Step-by-Step Solution

Step 1: Determine the value of $f(0)$ using the functional equation.

We are given the functional equation: $f(x+y) = f(x) + f(y) + 1 - \frac{2}{7} xy \quad \text{.... (1)}$ To find $f(0)$, we substitute $x=0$ and $y=0$ into equation (1). $f(0+0) = f(0) + f(0) + 1 - \frac{2}{7}(0)(0)$ $f(0) = 2f(0) + 1$ Subtracting $f(0)$ from both sides gives: $0 = f(0) + 1$ Therefore, $f(0) = -1$

Step 2: Determine the value of the constant $b$ from the explicit form of $f(x)$.

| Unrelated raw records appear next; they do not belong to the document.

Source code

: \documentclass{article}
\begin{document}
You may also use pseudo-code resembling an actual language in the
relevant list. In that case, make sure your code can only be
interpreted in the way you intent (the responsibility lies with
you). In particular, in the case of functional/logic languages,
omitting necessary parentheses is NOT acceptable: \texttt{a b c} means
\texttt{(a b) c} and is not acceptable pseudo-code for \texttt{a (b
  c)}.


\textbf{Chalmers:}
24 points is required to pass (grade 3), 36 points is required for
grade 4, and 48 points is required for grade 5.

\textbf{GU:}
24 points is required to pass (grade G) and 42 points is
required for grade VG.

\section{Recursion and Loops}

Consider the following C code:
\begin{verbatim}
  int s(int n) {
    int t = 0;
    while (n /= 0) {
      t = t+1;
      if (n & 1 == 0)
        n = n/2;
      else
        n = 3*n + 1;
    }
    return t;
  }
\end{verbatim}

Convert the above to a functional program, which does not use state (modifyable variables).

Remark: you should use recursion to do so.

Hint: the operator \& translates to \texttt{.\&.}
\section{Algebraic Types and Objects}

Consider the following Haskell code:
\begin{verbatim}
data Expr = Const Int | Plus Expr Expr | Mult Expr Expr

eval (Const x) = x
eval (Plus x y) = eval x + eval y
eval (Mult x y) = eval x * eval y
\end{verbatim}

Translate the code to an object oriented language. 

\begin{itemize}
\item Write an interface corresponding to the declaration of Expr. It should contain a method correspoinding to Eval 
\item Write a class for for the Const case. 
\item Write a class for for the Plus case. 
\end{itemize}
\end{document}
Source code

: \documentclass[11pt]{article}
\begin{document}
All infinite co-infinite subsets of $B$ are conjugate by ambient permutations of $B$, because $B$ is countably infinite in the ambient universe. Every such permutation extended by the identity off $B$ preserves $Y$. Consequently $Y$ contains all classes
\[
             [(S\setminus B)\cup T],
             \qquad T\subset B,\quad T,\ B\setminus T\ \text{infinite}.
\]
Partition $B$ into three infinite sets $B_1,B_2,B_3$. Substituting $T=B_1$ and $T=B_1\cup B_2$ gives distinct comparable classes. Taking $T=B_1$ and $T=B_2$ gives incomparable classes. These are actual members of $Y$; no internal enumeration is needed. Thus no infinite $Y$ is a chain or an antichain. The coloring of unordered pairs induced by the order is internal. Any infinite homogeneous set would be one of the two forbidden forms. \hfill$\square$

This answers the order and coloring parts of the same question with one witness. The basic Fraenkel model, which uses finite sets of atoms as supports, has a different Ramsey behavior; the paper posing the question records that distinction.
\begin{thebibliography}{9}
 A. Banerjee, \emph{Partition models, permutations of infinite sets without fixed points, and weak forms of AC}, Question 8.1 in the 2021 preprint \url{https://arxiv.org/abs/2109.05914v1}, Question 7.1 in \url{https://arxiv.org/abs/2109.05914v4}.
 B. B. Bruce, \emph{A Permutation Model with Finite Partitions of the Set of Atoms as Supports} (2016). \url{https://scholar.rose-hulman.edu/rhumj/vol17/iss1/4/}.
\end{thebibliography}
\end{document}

The function is given by $f(x)=(2+3 a) x^2+\left(\frac{a+2}{a-1}\right) x+b$. We can find $f(0)$ by substituting $x=0$ into this explicit form: $f(0) = (2+3a)(0)^2 + \left(\frac{a+2}{a-1}\right)(0) + b$ $f(0) = 0 + 0 + b$ $f(0) = b$ From Step 1, we know $f(0) = -1$. Equating the two expressions for $f(0)$, we get: $b = -1$

Step 3: Determine the value of the constant $a$ using the functional equation and the form of $f(x)$.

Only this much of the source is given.